Il legame fra prima e seconda parte è stato offerto proprio dal corno, che nelle composizioni di Richard Strauss incluse in programma rivestiva una funzione decisamente importante (ricordiamo che il padre di Richard, Franz Strauss, era suonatore di questo strumento). Purtroppo la mancanza di Vlatković ha fatto la differenza, per lo meno nell’esecuzione di Mondschein dall’opera Capriccio (1942). In questa raffinatissima musica “al chiaro di luna” è appunto il corno a prevalere, evocando con il suo timbro un carattere di dolce malinconia. Sfortunatamente tutto questo non è avvenuto e a mala pena potevamo percepire il suono dello strumento, quasi sommerso dal resto della compagine orchestrale. Ancor più complesso il discorso per i Vier Letzte Lieder, senza dubbio fra i capolavori più alti nella storia della musica occidentale, al di là di ogni classificazione di genere e periodo. In questo caso Bartoletti si rivela abile concertatore, per quanto talvolta scelga dei tempi eccessivamente sostenuti. Nel complesso svolge il suo compito con cognizione e della partitura decide di enfatizzare le caratteristiche più luminose, come avviene sia in Frühling che in September (bravissimo il primo violino nell’esecuzione dell’assolo di Beim Schlafengehen, al quale il direttore ha saputo conferire adeguata enfasi). Invece più di un dubbio lo si deve esprimere sul soprano statunitense Kristin Lewis da noi apprezzata a Palermo, tempo fa, ne Il trovatore. La cantante, però, non si rivela un’interprete straussiana altrettanto ideale e appare ingessata dall’inizio sino alla fine, dando quasi l’impressione di essere lì per caso, a svolgere un compito controvoglia. Nel registro medio e grave manca poi di volume, e questo influisce in modo determinante sulla resa dei Lieder.
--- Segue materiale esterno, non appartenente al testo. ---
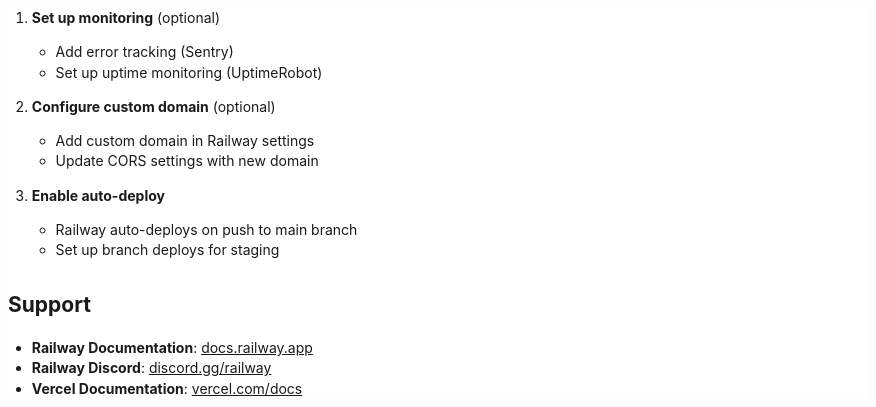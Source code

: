 1. **Set up monitoring** (optional)
   - Add error tracking (Sentry)
   - Set up uptime monitoring (UptimeRobot)

2. **Configure custom domain** (optional)
   - Add custom domain in Railway settings
   - Update CORS settings with new domain

3. **Enable auto-deploy**
   - Railway auto-deploys on push to main branch
   - Set up branch deploys for staging

## Support

- **Railway Documentation**: [docs.railway.app](https://docs.railway.app)
- **Railway Discord**: [discord.gg/railway](https://discord.gg/railway)
- **Vercel Documentation**: [vercel.com/docs](https://vercel.com/docs)
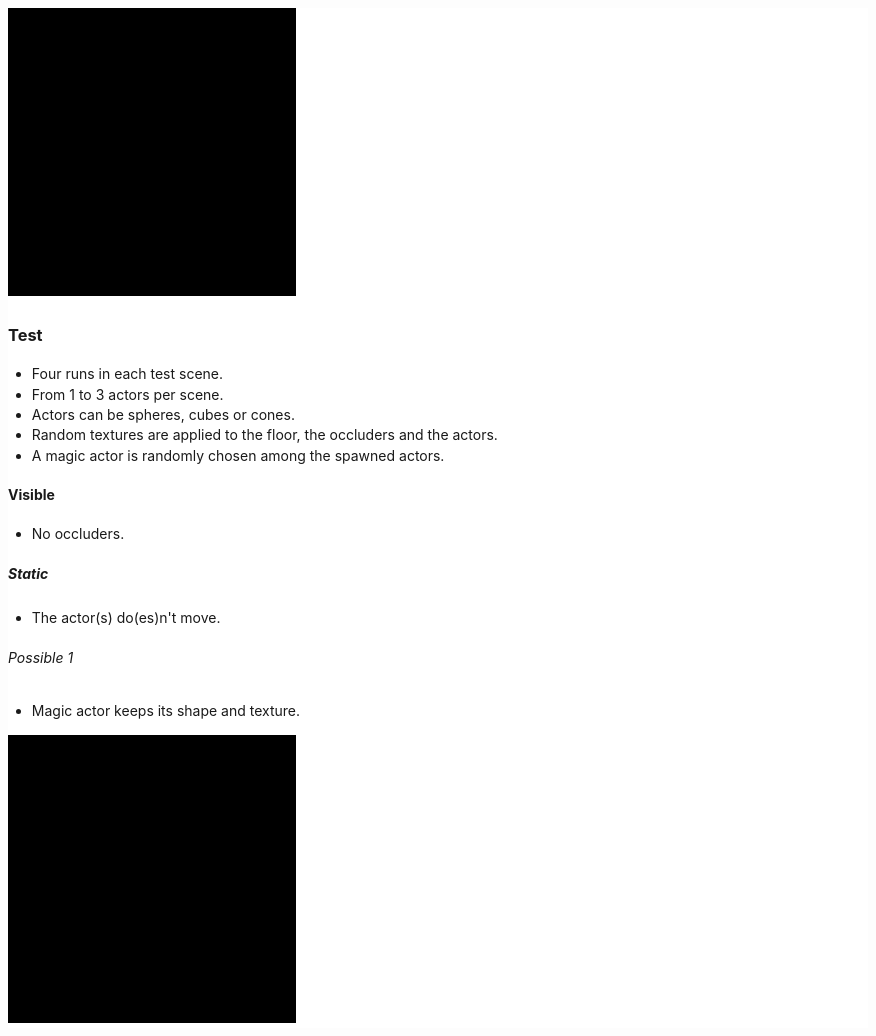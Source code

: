![Scene](Train/scene/video.gif)

### Test

* Four runs in each test scene.
* From 1 to 3 actors per scene.
* Actors can be spheres, cubes or cones.
* Random textures are applied to the floor, the occluders and the actors.
* A magic actor is randomly chosen among the spawned actors.

#### Visible

* No occluders.

##### Static

* The actor(s) do(es)n't move.

###### Possible 1

* Magic actor keeps its shape and texture.

![depth](Test/visible/static/1/depth/video.gif)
Solo negli acuti riesce a dare maggiore corpo alla voce, ottenendo un più intenso coinvolgimento emotivo. Eppure in Im Abendrot, dove tutto questo dovrebbe essere evidente, è ancora l’orchestra a condurre il gioco, nell’impalpabile amalgama dei timbri strumentali che costituisce senz’altro uno dei fattori di assoluto fascino di questa raccolta.